Dataset extract below:
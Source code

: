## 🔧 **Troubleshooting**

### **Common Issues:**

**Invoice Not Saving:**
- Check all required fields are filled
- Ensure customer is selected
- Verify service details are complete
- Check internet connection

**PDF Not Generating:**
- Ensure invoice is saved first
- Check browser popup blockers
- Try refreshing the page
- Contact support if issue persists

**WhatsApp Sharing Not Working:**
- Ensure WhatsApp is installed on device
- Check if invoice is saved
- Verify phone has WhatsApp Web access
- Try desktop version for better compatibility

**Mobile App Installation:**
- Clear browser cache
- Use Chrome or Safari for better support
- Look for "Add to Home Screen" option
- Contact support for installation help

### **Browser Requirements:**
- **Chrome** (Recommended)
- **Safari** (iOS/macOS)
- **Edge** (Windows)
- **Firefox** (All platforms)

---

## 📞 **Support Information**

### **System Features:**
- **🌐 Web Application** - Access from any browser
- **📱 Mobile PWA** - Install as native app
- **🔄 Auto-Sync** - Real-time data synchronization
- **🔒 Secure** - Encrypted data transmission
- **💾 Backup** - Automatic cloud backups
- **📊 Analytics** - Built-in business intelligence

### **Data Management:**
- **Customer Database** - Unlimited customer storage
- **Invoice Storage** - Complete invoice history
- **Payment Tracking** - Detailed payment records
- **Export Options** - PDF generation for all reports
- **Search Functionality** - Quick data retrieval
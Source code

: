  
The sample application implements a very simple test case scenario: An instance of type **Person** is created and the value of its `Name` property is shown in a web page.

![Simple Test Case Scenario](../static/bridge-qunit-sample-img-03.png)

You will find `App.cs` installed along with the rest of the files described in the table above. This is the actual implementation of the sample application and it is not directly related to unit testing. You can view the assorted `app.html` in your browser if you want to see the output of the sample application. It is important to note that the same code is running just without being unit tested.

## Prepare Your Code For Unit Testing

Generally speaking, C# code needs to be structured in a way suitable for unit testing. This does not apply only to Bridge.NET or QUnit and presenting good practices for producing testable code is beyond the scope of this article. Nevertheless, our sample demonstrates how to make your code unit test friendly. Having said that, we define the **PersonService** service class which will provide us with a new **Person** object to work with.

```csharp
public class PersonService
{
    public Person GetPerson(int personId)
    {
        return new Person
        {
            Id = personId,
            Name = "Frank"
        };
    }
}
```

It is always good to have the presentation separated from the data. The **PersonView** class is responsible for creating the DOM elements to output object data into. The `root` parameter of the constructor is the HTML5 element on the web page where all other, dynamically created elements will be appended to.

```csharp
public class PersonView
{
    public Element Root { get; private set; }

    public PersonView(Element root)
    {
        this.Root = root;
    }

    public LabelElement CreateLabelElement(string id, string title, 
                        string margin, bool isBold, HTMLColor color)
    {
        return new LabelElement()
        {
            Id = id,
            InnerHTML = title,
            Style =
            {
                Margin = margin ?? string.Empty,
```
End of Dataset extract.
What the task requires: Looking at the records above, return exactly the lines from the line with "- Use Chrome or Safari for better support" to the line with "## Prepare Your Code For Unit Testing", both ends included.

Finished task:
- Use Chrome or Safari for better support
- Look for "Add to Home Screen" option
- Contact support for installation help

### **Browser Requirements:**
- **Chrome** (Recommended)
- **Safari** (iOS/macOS)
- **Edge** (Windows)
- **Firefox** (All platforms)

---

## 📞 **Support Information**

### **System Features:**
- **🌐 Web Application** - Access from any browser
- **📱 Mobile PWA** - Install as native app
- **🔄 Auto-Sync** - Real-time data synchronization
- **🔒 Secure** - Encrypted data transmission
- **💾 Backup** - Automatic cloud backups
- **📊 Analytics** - Built-in business intelligence

### **Data Management:**
- **Customer Database** - Unlimited customer storage
- **Invoice Storage** - Complete invoice history
- **Payment Tracking** - Detailed payment records
- **Export Options** - PDF generation for all reports
- **Search Functionality** - Quick data retrieval
Source code

:  
The sample application implements a very simple test case scenario: An instance of type **Person** is created and the value of its `Name` property is shown in a web page.

![Simple Test Case Scenario](../static/bridge-qunit-sample-img-03.png)

You will find `App.cs` installed along with the rest of the files described in the table above. This is the actual implementation of the sample application and it is not directly related to unit testing. You can view the assorted `app.html` in your browser if you want to see the output of the sample application. It is important to note that the same code is running just without being unit tested.

## Prepare Your Code For Unit Testing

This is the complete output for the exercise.